▸ Action item
Output what the records say, word for word, with no images.

Records from a data collection
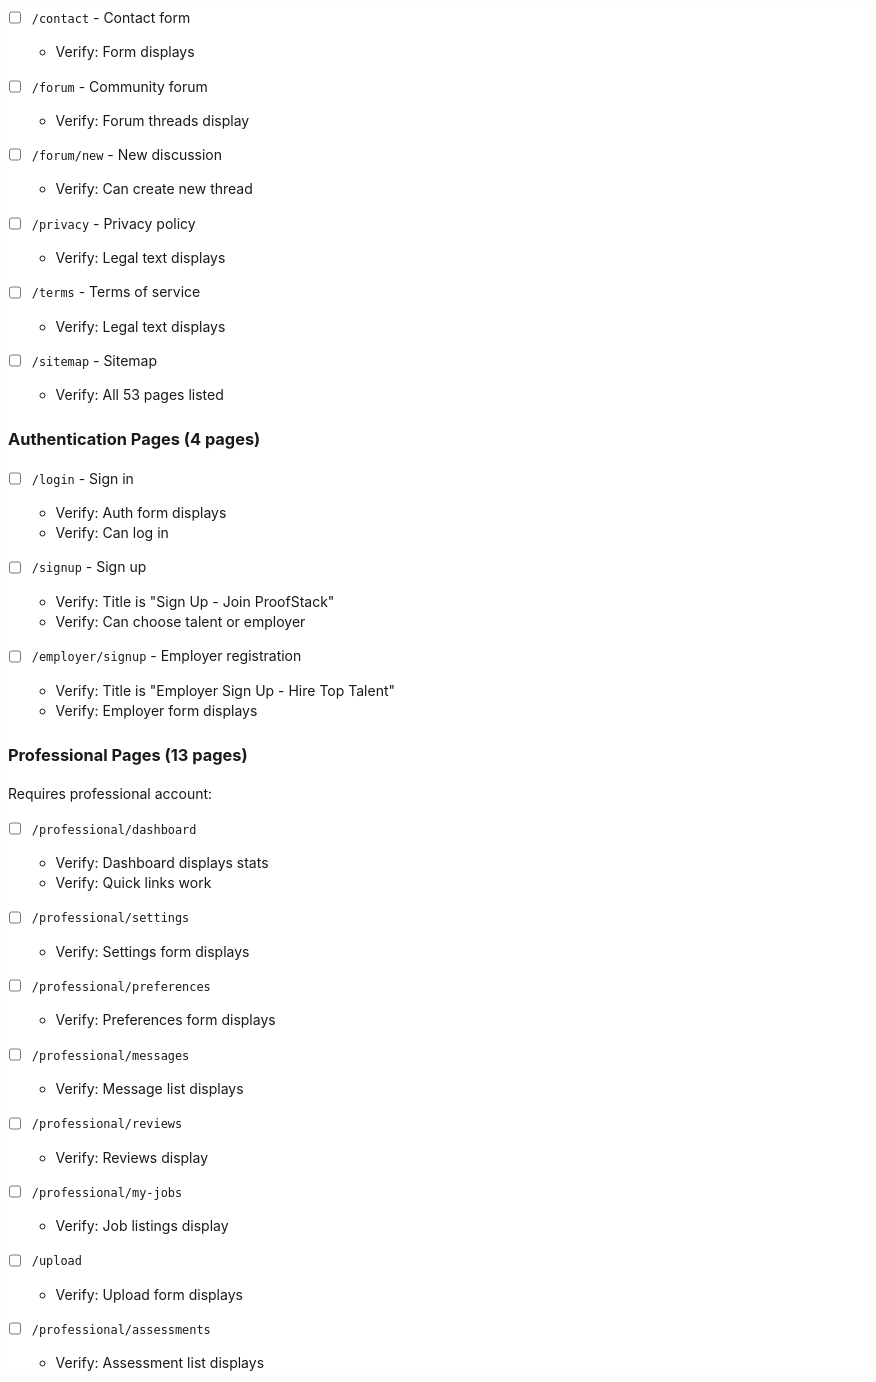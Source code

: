 - [ ] `/contact` - Contact form
  - Verify: Form displays
  
- [ ] `/forum` - Community forum
  - Verify: Forum threads display
  
- [ ] `/forum/new` - New discussion
  - Verify: Can create new thread
  
- [ ] `/privacy` - Privacy policy
  - Verify: Legal text displays
  
- [ ] `/terms` - Terms of service
  - Verify: Legal text displays
  
- [ ] `/sitemap` - Sitemap
  - Verify: All 53 pages listed

### Authentication Pages (4 pages)

- [ ] `/login` - Sign in
  - Verify: Auth form displays
  - Verify: Can log in
  
- [ ] `/signup` - Sign up
  - Verify: Title is "Sign Up - Join ProofStack"
  - Verify: Can choose talent or employer
  
- [ ] `/employer/signup` - Employer registration
  - Verify: Title is "Employer Sign Up - Hire Top Talent"
  - Verify: Employer form displays

### Professional Pages (13 pages)
Requires professional account:

- [ ] `/professional/dashboard`
  - Verify: Dashboard displays stats
  - Verify: Quick links work
  
- [ ] `/professional/settings`
  - Verify: Settings form displays
  
- [ ] `/professional/preferences`
  - Verify: Preferences form displays
  
- [ ] `/professional/messages`
  - Verify: Message list displays
  
- [ ] `/professional/reviews`
  - Verify: Reviews display
  
- [ ] `/professional/my-jobs`
  - Verify: Job listings display
  
- [ ] `/upload`
  - Verify: Upload form displays
  
- [ ] `/professional/assessments`
  - Verify: Assessment list displays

▸ Response box
Source code

: - [ ] `/contact` - Contact form
  - Verify: Form displays
  
- [ ] `/forum` - Community forum
  - Verify: Forum threads display
  
- [ ] `/forum/new` - New discussion
  - Verify: Can create new thread
  
- [ ] `/privacy` - Privacy policy
  - Verify: Legal text displays
  
- [ ] `/terms` - Terms of service
  - Verify: Legal text displays
  
- [ ] `/sitemap` - Sitemap
  - Verify: All 53 pages listed

### Authentication Pages (4 pages)

- [ ] `/login` - Sign in
  - Verify: Auth form displays
  - Verify: Can log in
  
- [ ] `/signup` - Sign up
  - Verify: Title is "Sign Up - Join ProofStack"
  - Verify: Can choose talent or employer
  
- [ ] `/employer/signup` - Employer registration
  - Verify: Title is "Employer Sign Up - Hire Top Talent"
  - Verify: Employer form displays

### Professional Pages (13 pages)
Requires professional account:

- [ ] `/professional/dashboard`
  - Verify: Dashboard displays stats
  - Verify: Quick links work
  
- [ ] `/professional/settings`
  - Verify: Settings form displays
  
- [ ] `/professional/preferences`
  - Verify: Preferences form displays
  
- [ ] `/professional/messages`
  - Verify: Message list displays
  
- [ ] `/professional/reviews`
  - Verify: Reviews display
  
- [ ] `/professional/my-jobs`
  - Verify: Job listings display
  
- [ ] `/upload`
  - Verify: Upload form displays
  
- [ ] `/professional/assessments`
  - Verify: Assessment list displays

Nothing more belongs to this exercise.